RECORDS TO PROCESS>
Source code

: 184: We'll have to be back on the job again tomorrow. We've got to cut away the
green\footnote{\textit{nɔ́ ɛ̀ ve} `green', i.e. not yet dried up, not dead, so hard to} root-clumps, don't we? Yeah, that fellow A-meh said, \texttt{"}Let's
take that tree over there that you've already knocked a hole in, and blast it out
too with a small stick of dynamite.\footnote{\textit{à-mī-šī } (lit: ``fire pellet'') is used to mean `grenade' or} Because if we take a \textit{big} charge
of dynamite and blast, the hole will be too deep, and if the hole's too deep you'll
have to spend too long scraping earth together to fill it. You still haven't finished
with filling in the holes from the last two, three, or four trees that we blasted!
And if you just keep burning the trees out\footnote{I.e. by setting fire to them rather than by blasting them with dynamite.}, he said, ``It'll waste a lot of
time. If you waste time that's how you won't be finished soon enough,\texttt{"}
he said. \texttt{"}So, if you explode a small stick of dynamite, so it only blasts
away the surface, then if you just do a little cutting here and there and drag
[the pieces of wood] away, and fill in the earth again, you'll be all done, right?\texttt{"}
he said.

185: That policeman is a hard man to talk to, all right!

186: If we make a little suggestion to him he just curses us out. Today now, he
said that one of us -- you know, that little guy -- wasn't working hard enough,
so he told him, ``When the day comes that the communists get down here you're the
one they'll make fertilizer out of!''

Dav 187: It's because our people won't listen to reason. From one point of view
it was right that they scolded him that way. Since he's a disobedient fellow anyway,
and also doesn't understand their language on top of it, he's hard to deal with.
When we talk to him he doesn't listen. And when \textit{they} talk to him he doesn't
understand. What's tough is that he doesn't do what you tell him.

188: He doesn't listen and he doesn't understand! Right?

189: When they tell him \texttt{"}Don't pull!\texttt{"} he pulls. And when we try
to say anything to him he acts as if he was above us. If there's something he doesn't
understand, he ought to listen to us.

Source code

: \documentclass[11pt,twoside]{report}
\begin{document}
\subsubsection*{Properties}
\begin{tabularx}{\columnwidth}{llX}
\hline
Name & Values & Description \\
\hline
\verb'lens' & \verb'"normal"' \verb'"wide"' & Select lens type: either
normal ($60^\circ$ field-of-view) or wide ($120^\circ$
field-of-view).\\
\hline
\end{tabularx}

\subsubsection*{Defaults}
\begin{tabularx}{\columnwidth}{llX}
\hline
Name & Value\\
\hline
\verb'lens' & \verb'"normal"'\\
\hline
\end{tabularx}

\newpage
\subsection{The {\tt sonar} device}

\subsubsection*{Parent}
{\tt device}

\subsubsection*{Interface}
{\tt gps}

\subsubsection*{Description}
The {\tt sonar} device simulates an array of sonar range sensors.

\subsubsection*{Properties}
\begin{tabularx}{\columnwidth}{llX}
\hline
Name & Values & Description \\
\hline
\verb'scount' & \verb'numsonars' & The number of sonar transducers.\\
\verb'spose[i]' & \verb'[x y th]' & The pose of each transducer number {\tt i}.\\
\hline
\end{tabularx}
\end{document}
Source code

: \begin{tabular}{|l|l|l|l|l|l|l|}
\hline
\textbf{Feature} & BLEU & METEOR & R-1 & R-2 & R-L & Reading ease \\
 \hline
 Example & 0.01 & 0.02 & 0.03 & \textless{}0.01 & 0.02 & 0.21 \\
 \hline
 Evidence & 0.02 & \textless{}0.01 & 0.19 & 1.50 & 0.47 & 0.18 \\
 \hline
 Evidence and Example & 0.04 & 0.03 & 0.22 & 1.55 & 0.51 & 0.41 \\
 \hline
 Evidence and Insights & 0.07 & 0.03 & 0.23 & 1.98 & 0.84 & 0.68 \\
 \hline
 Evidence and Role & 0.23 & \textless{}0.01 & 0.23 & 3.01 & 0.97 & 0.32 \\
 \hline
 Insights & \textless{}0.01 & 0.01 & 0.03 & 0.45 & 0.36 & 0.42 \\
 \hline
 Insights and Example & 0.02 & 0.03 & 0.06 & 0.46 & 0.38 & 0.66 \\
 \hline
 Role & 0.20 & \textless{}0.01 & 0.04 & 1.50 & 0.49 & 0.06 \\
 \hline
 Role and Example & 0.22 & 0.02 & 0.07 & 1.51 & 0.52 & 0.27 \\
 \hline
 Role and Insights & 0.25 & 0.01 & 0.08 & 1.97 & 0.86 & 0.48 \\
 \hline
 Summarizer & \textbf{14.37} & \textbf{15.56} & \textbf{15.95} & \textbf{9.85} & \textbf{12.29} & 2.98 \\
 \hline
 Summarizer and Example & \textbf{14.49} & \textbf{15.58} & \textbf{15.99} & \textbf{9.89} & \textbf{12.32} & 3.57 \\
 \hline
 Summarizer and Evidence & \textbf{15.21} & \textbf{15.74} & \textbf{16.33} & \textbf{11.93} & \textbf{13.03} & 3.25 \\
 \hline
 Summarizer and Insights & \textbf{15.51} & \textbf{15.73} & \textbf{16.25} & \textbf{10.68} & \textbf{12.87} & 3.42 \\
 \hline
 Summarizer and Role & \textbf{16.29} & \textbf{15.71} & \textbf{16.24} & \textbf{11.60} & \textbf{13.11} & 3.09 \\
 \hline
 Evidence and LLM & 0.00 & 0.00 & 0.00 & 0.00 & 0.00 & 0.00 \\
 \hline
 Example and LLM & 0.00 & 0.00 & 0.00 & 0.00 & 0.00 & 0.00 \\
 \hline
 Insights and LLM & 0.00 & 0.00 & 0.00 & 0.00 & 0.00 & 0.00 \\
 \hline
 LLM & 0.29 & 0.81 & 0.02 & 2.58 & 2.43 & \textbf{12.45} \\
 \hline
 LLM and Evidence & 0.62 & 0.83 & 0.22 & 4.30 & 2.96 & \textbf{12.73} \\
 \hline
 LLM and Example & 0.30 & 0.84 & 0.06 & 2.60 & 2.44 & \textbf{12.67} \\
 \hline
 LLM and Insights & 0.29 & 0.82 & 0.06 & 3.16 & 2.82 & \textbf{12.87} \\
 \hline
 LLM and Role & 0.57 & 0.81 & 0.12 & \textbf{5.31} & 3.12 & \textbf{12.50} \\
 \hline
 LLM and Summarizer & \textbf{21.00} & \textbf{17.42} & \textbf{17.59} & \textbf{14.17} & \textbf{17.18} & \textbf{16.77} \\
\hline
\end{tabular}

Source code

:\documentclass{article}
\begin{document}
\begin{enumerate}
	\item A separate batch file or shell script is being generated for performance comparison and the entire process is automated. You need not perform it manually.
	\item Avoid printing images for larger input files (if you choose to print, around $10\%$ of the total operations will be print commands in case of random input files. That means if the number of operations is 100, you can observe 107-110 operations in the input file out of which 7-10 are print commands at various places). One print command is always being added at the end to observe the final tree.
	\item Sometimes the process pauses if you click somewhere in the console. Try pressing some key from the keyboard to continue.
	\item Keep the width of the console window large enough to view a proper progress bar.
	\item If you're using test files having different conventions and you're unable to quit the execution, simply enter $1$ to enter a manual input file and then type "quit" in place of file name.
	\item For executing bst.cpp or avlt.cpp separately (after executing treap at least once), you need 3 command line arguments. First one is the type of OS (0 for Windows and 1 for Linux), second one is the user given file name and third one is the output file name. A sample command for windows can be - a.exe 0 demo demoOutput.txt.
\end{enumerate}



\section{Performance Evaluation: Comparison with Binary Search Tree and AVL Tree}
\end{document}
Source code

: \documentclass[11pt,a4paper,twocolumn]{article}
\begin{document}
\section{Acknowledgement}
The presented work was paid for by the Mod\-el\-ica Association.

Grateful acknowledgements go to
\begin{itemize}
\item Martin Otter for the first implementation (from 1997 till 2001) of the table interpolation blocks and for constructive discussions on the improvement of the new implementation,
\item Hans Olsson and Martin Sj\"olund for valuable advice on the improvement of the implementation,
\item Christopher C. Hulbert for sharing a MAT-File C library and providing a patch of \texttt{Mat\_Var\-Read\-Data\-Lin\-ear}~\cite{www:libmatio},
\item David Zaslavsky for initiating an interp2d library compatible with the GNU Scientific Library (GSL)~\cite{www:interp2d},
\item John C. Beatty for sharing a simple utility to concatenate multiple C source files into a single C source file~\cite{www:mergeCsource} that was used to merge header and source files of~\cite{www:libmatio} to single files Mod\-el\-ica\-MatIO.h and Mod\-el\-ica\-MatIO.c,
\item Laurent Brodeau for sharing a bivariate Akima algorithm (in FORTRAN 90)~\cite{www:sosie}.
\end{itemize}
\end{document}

BRIEF>
Gather, from the listing above, every line carrying the word "improvement".

OUTPUT OF THE TASK>
\item Martin Otter for the first implementation (from 1997 till 2001) of the table interpolation blocks and for constructive discussions on the improvement of the new implementation,
\item Hans Olsson and Martin Sj\"olund for valuable advice on the improvement of the implementation,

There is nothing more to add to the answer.